TASK DIRECTIONS
Would you transcribe the records below exactly, omitting every picture?

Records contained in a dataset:
# # # # #
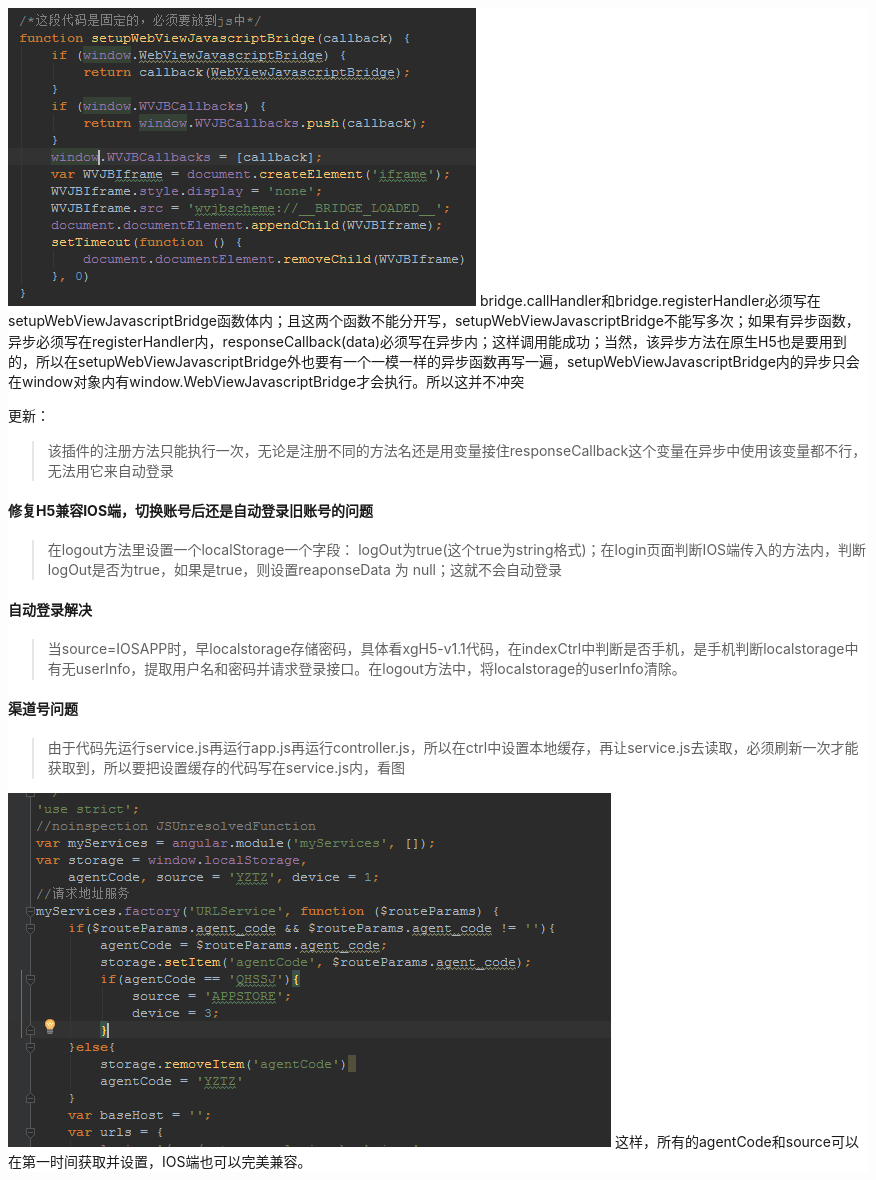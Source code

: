   <img src="./images/image94.png"/>
   bridge.callHandler和bridge.registerHandler必须写在setupWebViewJavascriptBridge函数体内；且这两个函数不能分开写，setupWebViewJavascriptBridge不能写多次；如果有异步函数，异步必须写在registerHandler内，responseCallback(data)必须写在异步内；这样调用能成功；当然，该异步方法在原生H5也是要用到的，所以在setupWebViewJavascriptBridge外也要有一个一模一样的异步函数再写一遍，setupWebViewJavascriptBridge内的异步只会在window对象内有window.WebViewJavascriptBridge才会执行。所以这并不冲突

   更新：
> 该插件的注册方法只能执行一次，无论是注册不同的方法名还是用变量接住responseCallback这个变量在异步中使用该变量都不行，无法用它来自动登录

#### 修复H5兼容IOS端，切换账号后还是自动登录旧账号的问题
> 在logout方法里设置一个localStorage一个字段： logOut为true(这个true为string格式)；在login页面判断IOS端传入的方法内，判断logOut是否为true，如果是true，则设置reaponseData 为 null；这就不会自动登录

#### 自动登录解决
> 当source=IOSAPP时，早localstorage存储密码，具体看xgH5-v1.1代码，在indexCtrl中判断是否手机，是手机判断localstorage中有无userInfo，提取用户名和密码并请求登录接口。在logout方法中，将localstorage的userInfo清除。

#### 渠道号问题
> 由于代码先运行service.js再运行app.js再运行controller.js，所以在ctrl中设置本地缓存，再让service.js去读取，必须刷新一次才能获取到，所以要把设置缓存的代码写在service.js内，看图
<img src="./images/image95.png"/>
  这样，所有的agentCode和source可以在第一时间获取并设置，IOS端也可以完美兼容。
# # # # #
RESULT OF THE TASK
Source code

:   <img src="./images/image94.png"/>
   bridge.callHandler和bridge.registerHandler必须写在setupWebViewJavascriptBridge函数体内；且这两个函数不能分开写，setupWebViewJavascriptBridge不能写多次；如果有异步函数，异步必须写在registerHandler内，responseCallback(data)必须写在异步内；这样调用能成功；当然，该异步方法在原生H5也是要用到的，所以在setupWebViewJavascriptBridge外也要有一个一模一样的异步函数再写一遍，setupWebViewJavascriptBridge内的异步只会在window对象内有window.WebViewJavascriptBridge才会执行。所以这并不冲突

   更新：
> 该插件的注册方法只能执行一次，无论是注册不同的方法名还是用变量接住responseCallback这个变量在异步中使用该变量都不行，无法用它来自动登录

#### 修复H5兼容IOS端，切换账号后还是自动登录旧账号的问题
> 在logout方法里设置一个localStorage一个字段： logOut为true(这个true为string格式)；在login页面判断IOS端传入的方法内，判断logOut是否为true，如果是true，则设置reaponseData 为 null；这就不会自动登录

#### 自动登录解决
> 当source=IOSAPP时，早localstorage存储密码，具体看xgH5-v1.1代码，在indexCtrl中判断是否手机，是手机判断localstorage中有无userInfo，提取用户名和密码并请求登录接口。在logout方法中，将localstorage的userInfo清除。

#### 渠道号问题
> 由于代码先运行service.js再运行app.js再运行controller.js，所以在ctrl中设置本地缓存，再让service.js去读取，必须刷新一次才能获取到，所以要把设置缓存的代码写在service.js内，看图
<img src="./images/image95.png"/>
  这样，所有的agentCode和source可以在第一时间获取并设置，IOS端也可以完美兼容。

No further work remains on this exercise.